Exercise instructions:
Pull every line with the word "examples" out of the entries below.

Records from a data source:
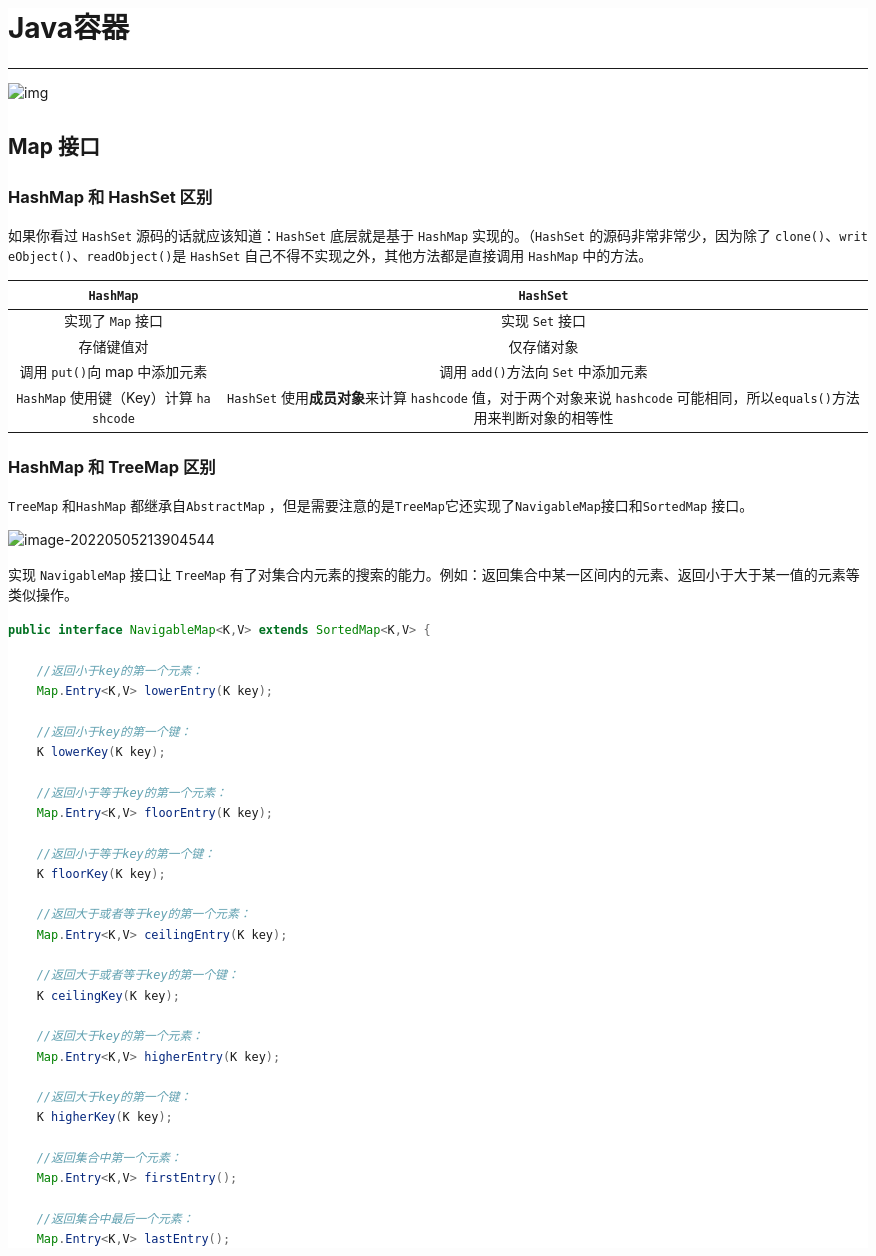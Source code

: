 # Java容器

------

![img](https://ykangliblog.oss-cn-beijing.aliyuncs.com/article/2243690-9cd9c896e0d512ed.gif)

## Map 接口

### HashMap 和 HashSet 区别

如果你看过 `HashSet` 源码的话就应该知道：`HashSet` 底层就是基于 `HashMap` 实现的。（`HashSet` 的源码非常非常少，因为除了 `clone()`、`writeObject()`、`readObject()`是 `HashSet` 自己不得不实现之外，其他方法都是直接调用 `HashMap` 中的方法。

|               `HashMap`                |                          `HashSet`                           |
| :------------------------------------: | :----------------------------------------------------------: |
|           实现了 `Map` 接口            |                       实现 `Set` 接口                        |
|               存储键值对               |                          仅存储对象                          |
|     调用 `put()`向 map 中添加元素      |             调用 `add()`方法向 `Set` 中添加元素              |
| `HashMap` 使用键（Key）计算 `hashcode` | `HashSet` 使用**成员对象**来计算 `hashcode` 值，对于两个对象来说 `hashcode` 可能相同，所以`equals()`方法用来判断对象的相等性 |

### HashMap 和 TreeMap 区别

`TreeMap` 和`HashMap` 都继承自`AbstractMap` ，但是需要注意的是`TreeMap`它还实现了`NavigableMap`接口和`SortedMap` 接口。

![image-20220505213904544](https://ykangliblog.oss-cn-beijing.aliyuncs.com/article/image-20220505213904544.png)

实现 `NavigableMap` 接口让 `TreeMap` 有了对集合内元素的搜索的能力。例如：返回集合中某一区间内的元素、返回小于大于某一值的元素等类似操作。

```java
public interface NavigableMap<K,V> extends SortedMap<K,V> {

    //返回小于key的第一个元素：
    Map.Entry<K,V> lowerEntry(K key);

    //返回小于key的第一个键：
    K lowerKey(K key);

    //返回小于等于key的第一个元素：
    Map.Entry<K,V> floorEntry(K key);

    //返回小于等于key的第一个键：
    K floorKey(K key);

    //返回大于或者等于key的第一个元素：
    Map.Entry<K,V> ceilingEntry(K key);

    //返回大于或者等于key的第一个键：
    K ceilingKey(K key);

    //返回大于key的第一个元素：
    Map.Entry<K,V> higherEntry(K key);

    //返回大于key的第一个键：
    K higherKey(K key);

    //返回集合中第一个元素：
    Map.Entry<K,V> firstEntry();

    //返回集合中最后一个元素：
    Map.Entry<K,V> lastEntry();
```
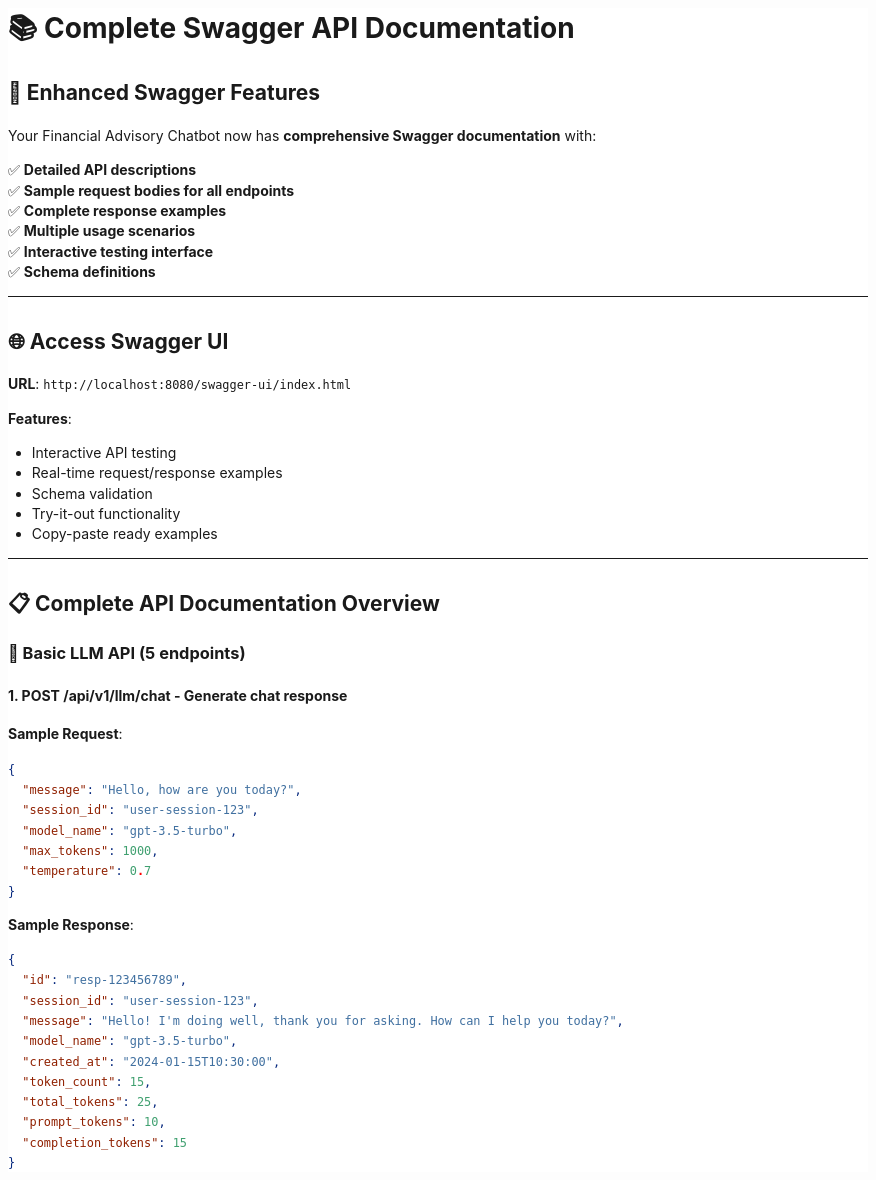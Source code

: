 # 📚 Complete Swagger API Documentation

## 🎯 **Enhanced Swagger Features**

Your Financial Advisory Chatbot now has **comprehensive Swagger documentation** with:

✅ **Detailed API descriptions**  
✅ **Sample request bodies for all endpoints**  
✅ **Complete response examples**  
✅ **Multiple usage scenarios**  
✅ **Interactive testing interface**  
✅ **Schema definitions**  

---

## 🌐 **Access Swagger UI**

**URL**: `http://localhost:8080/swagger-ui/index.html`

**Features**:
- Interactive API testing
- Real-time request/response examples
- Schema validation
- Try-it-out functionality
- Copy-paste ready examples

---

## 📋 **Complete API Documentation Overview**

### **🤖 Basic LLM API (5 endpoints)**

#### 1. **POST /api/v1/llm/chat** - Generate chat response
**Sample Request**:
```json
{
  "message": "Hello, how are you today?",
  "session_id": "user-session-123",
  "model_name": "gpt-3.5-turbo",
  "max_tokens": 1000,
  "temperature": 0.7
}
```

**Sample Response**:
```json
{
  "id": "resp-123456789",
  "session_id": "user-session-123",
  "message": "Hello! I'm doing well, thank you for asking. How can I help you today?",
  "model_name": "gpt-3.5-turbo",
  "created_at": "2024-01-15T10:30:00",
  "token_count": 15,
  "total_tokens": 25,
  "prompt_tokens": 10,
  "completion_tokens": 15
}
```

Task output:
✅ **Complete response examples**  
- Real-time request/response examples
- Copy-paste ready examples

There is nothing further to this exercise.